En 2007, lors de la Breizh Touch, une manifestation organisée à Paris par la Région Bretagne, l’aquarium brestois Océanopolis installe un vaste stand aux pieds du Muséum d’Histoire Naturelle. Pierre Mollo, dont le laboratoire est installé dans le Finistère, y donne des conférences sur le plancton. Ces interventions sont illustrées par des films qu’il a réalisés. C’est à cette occasion qu’il rencontre l’équipe du film Océans alors en préparation. L’expérience de Pierre Mollo, pour tout ce qui concerne la prise de vue sous microscope, les intéresse. Rapidement, ils décident ensemble de réaliser un pilote afin de le présenter aux réalisateurs Jacques Perrin et Jacques Cluzaud. L’idée consiste à capter des images de micro-organismes qui donnent l’illusion d’être dans l’espace afin de créer une sorte de métaphore entre l’infiniment grand et l’infiniment petit. Ce pilote qui montre des larves d’oursins de 50 microns côtoyant celle d’un homard de 1 millimètre, juste avant éclosion, est probant. Malgré tout, le dispositif employé va devoir évoluer…
C’est alors qu’entre en scène Jacques-Fernand Perrin, l’ingénieur qui travaille sur toutes les innovations technologiques que nécessite un tel film.

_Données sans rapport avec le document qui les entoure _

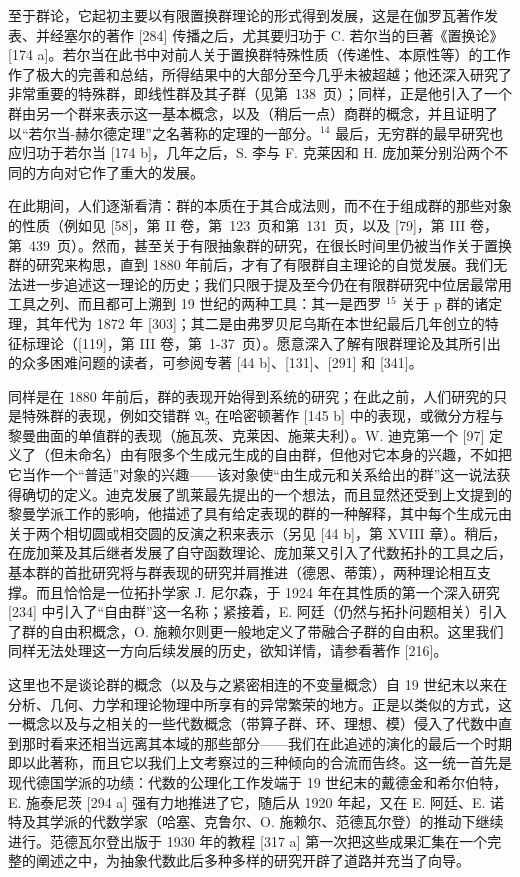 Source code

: 至于群论，它起初主要以有限置换群理论的形式得到发展，这是在伽罗瓦著作发表、并经塞尔的著作 {[}284{]} 传播之后，尤其要归功于 C. 若尔当的巨著《置换论》{[}174 a{]}。若尔当在此书中对前人关于置换群特殊性质（传递性、本原性等）的工作作了极大的完善和总结，所得结果中的大部分至今几乎未被超越；他还深入研究了非常重要的特殊群，即线性群及其子群（见第~138~页）；同样，正是他引入了一个群由另一个群来表示这一基本概念，以及（稍后一点）商群的概念，并且证明了以“若尔当-赫尔德定理”之名著称的定理的一部分。\(^{14}\) 最后，无穷群的最早研究也应归功于若尔当 {[}174 b{]}，几年之后，S. 李与 F. 克莱因和 H. 庞加莱分别沿两个不同的方向对它作了重大的发展。

在此期间，人们逐渐看清：群的本质在于其合成法则，而不在于组成群的那些对象的性质（例如见 {[}58{]}，第 II 卷，第~123~页和第~131~页，以及 {[}79{]}，第 III 卷，第~439~页）。然而，甚至关于有限抽象群的研究，在很长时间里仍被当作关于置换群的研究来构思，直到 1880 年前后，才有了有限群自主理论的自觉发展。我们无法进一步追述这一理论的历史；我们只限于提及至今仍在有限群研究中位居最常用工具之列、而且都可上溯到 19 世纪的两种工具：其一是西罗 \(^{15}\) 关于 p 群的诸定理，其年代为 1872 年 {[}303{]}；其二是由弗罗贝尼乌斯在本世纪最后几年创立的特征标理论（{[}119{]}，第 III 卷，第~1-37~页）。愿意深入了解有限群理论及其所引出的众多困难问题的读者，可参阅专著 {[}44 b{]}、{[}131{]}、{[}291{]} 和 {[}341{]}。

同样是在 1880 年前后，群的表现开始得到系统的研究；在此之前，人们研究的只是特殊群的表现，例如交错群 \(\mathfrak{A}_5\) 在哈密顿著作 {[}145 b{]} 中的表现，或微分方程与黎曼曲面的单值群的表现（施瓦茨、克莱因、施莱夫利）。W. 迪克第一个 {[}97{]} 定义了（但未命名）由有限多个生成元生成的自由群，但他对它本身的兴趣，不如把它当作一个“普适”对象的兴趣——该对象使“由生成元和关系给出的群”这一说法获得确切的定义。迪克发展了凯莱最先提出的一个想法，而且显然还受到上文提到的黎曼学派工作的影响，他描述了具有给定表现的群的一种解释，其中每个生成元由关于两个相切圆或相交圆的反演之积来表示（另见 {[}44 b{]}，第 XVIII 章）。稍后，在庞加莱及其后继者发展了自守函数理论、庞加莱又引入了代数拓扑的工具之后，基本群的首批研究将与群表现的研究并肩推进（德恩、蒂策），两种理论相互支撑。而且恰恰是一位拓扑学家 J. 尼尔森，于 1924 年在其性质的第一个深入研究 {[}234{]} 中引入了“自由群”这一名称；紧接着，E. 阿廷（仍然与拓扑问题相关）引入了群的自由积概念，O. 施赖尔则更一般地定义了带融合子群的自由积。这里我们同样无法处理这一方向后续发展的历史，欲知详情，请参看著作 {[}216{]}。

这里也不是谈论群的概念（以及与之紧密相连的不变量概念）自 19 世纪末以来在分析、几何、力学和理论物理中所享有的异常繁荣的地方。正是以类似的方式，这一概念以及与之相关的一些代数概念（带算子群、环、理想、模）侵入了代数中直到那时看来还相当远离其本域的那些部分——我们在此追述的演化的最后一个时期即以此著称，而且它以我们上文考察过的三种倾向的合流而告终。这一统一首先是现代德国学派的功绩：代数的公理化工作发端于 19 世纪末的戴德金和希尔伯特，E. 施泰尼茨 {[}294 a{]} 强有力地推进了它，随后从 1920 年起，又在 E. 阿廷、E. 诺特及其学派的代数学家（哈塞、克鲁尔、O. 施赖尔、范德瓦尔登）的推动下继续进行。范德瓦尔登出版于 1930 年的教程 {[}317 a{]} 第一次把这些成果汇集在一个完整的阐述之中，为抽象代数此后多种多样的研究开辟了道路并充当了向导。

Il décide de faire fabriquer un nouveau microscope dont la mécanique de vis micrométriques va permettre de produire des mouvements de caméra fluides et précis. Cette fabrication, qui va demander plusieurs mois de travail, est testée et validée lors d’essais qui ont lieu dans la salle noire d’Océanopolis, spécialement aménagée pour ce type de prise de vue. Le tournage peut enfin commencer. Une semaine est prévue pour tourner les 30 secondes de film qui s’intégreront au montage final. Pour Pierre Mollo, qui a suivi toutes les étapes préparatoires, il est temps de passer à une autre forme d’action, celle de « dresseur » de plancton.

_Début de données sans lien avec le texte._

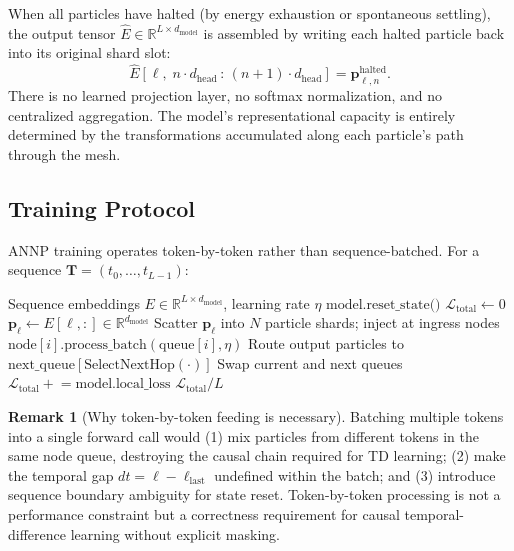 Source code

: \documentclass[11pt,a4paper]{article}
\theoremstyle{definition}
\newtheorem{remark}{Remark}[section]
\newcommand{\vp}{\mathbf{p}}
\newcommand{\R}{\mathbb{R}}
\begin{document}
When all particles have halted (by energy exhaustion or spontaneous settling),
the output tensor $\hat{E} \in \R^{L \times d_\text{model}}$ is assembled by writing each
halted particle back into its original shard slot:
\begin{equation}
  \hat{E}[\ell,\; n \cdot d_\text{head}\,:\,(n{+}1)\cdot d_\text{head}] = \vp_{\ell,n}^\text{halted}.
  \label{eq:recon}
\end{equation}
There is no learned projection layer, no softmax normalization, and no centralized aggregation.
The model's representational capacity is entirely determined by the transformations accumulated
along each particle's path through the mesh.

\subsection{Training Protocol}
\label{sec:training}

ANNP training operates token-by-token rather than sequence-batched.
For a sequence $\mathbf{T} = (t_0, \ldots, t_{L-1})$:

\begin{algorithm}[ht]
\caption{ANNP Training Step (one sequence)}
\label{alg:training}
\begin{algorithmic}[1]
  \Require Sequence embeddings $E \in \R^{L \times d_\text{model}}$, learning rate $\eta$
  \State $\text{model.reset\_state()}$ 
  \State $\mathcal{L}_\text{total} \gets 0$
    \State $\vp_\ell \gets E[\ell, :] \in \R^{d_\text{model}}$ 
    \State Scatter $\vp_\ell$ into $N$ particle shards; inject at ingress nodes
    \Repeat
        \State $\text{node}[i].\text{process\_batch}(\text{queue}[i], \eta)$
        \State Route output particles to $\text{next\_queue}[\text{SelectNextHop}(\cdot)]$
      \EndFor
      \State Swap current and next queues
    \State $\mathcal{L}_\text{total} \mathrel{+}= \text{model.local\_loss}$
  \EndFor
  \State \Return $\mathcal{L}_\text{total} / L$
\end{algorithmic}
\end{algorithm}

\begin{remark}[Why token-by-token feeding is necessary]
  Batching multiple tokens into a single forward call would (1) mix particles from different
  tokens in the same node queue, destroying the causal chain required for TD learning;
  (2) make the temporal gap $dt = \ell - \ell_\text{last}$ undefined within the batch;
  and (3) introduce sequence boundary ambiguity for state reset.
  Token-by-token processing is not a performance constraint but a correctness requirement
  for causal temporal-difference learning without explicit masking.
\end{remark}
\end{document}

On connaissait toutes sortes de dressage pour les animaux de cinéma, mais là, on passe à une autre dimension. Il lui faut « caster » des animaux microscopiques en fonction de leur taille et de leur forme afin que le rendu soit semblable à celui que l’on pourrait avoir en voyageant dans l’espace. Le matin, il se lève tôt pour nourrir les petites bêtes. Presque comme des comédiens, il faut qu’elles soient prêtes à vivre une journée de tournage en studio. La lumière est chapeautée par Philippe Ros, chef opérateur du film. Pour la circonstance, il faut travailler dans le noir complet et éclairer le plancton par-dessous. De puissants projecteurs éclairent à contre jour les micro-organismes, mais afin que la lumière soit directionnelle sur chacun d’eux, il leur faut ménager de minuscules petits trous dans la plaque du microscope. Il y aura des trous de 800 microns, d’autres de 1 millimètre, réalisés à la demande et les plaques se succèderont au gré des déplacements des acteurs que Pierre Mollo change quand ils sont « fatigués ».

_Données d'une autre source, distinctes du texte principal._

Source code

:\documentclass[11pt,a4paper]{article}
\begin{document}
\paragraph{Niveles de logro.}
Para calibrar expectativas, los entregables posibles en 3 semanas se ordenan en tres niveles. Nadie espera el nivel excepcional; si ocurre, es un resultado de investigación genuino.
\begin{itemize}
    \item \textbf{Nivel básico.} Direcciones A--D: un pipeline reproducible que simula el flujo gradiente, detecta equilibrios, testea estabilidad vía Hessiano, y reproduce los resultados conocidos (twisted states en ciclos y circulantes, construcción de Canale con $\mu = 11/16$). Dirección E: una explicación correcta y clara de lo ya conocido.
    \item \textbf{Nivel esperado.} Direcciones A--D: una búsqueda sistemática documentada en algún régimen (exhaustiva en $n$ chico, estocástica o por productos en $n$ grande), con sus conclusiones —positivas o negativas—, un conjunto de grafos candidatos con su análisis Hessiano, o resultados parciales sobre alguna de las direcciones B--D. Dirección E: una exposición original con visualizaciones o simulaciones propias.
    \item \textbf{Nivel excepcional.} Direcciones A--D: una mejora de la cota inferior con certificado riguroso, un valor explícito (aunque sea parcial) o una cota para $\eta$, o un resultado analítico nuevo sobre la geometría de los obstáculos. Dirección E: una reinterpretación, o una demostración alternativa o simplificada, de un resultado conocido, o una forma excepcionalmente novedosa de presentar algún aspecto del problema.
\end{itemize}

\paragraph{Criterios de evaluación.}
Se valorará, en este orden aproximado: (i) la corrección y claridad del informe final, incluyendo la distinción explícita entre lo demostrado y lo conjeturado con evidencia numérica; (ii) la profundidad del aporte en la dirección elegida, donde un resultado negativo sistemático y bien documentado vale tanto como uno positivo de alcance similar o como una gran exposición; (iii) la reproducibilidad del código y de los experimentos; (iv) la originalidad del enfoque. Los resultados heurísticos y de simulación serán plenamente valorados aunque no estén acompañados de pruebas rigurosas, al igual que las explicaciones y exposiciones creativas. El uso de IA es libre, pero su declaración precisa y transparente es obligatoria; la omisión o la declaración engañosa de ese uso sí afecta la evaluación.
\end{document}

Cette expérience passionnante auprès de gens fabuleux a permis à Pierre Mollo de penser ses images autrement. Grâce à la technique full HD et à la miniaturisation du matériel, il peut désormais réaliser de nouveaux films dans différents milieux. Sollicité pour donner de nombreuses conférences, il poursuit son rôle de conseiller scientifique sur les tournages. Actuellement, il collabore avec Jean-Yves Collet qui prépare des documentaires sur le plancton. Principalement situé dans les estuaires, l’existence de cet organisme est mise en péril par les activités humaines. Sa diminution et ses migrations risquent donc d’avoir une influence sur la biodiversité, mais aussi sur des activités économiques comme la pêche et la conchyliculture. Pierre Mollo pense donc qu’il est urgent de sensibiliser le public aux différents facteurs qui menacent le plancton, producteur de 50% de notre oxygène. Une sensibilisation qui passe par l’image car les émotions qu’elle suscite sont des plus pédagogiques.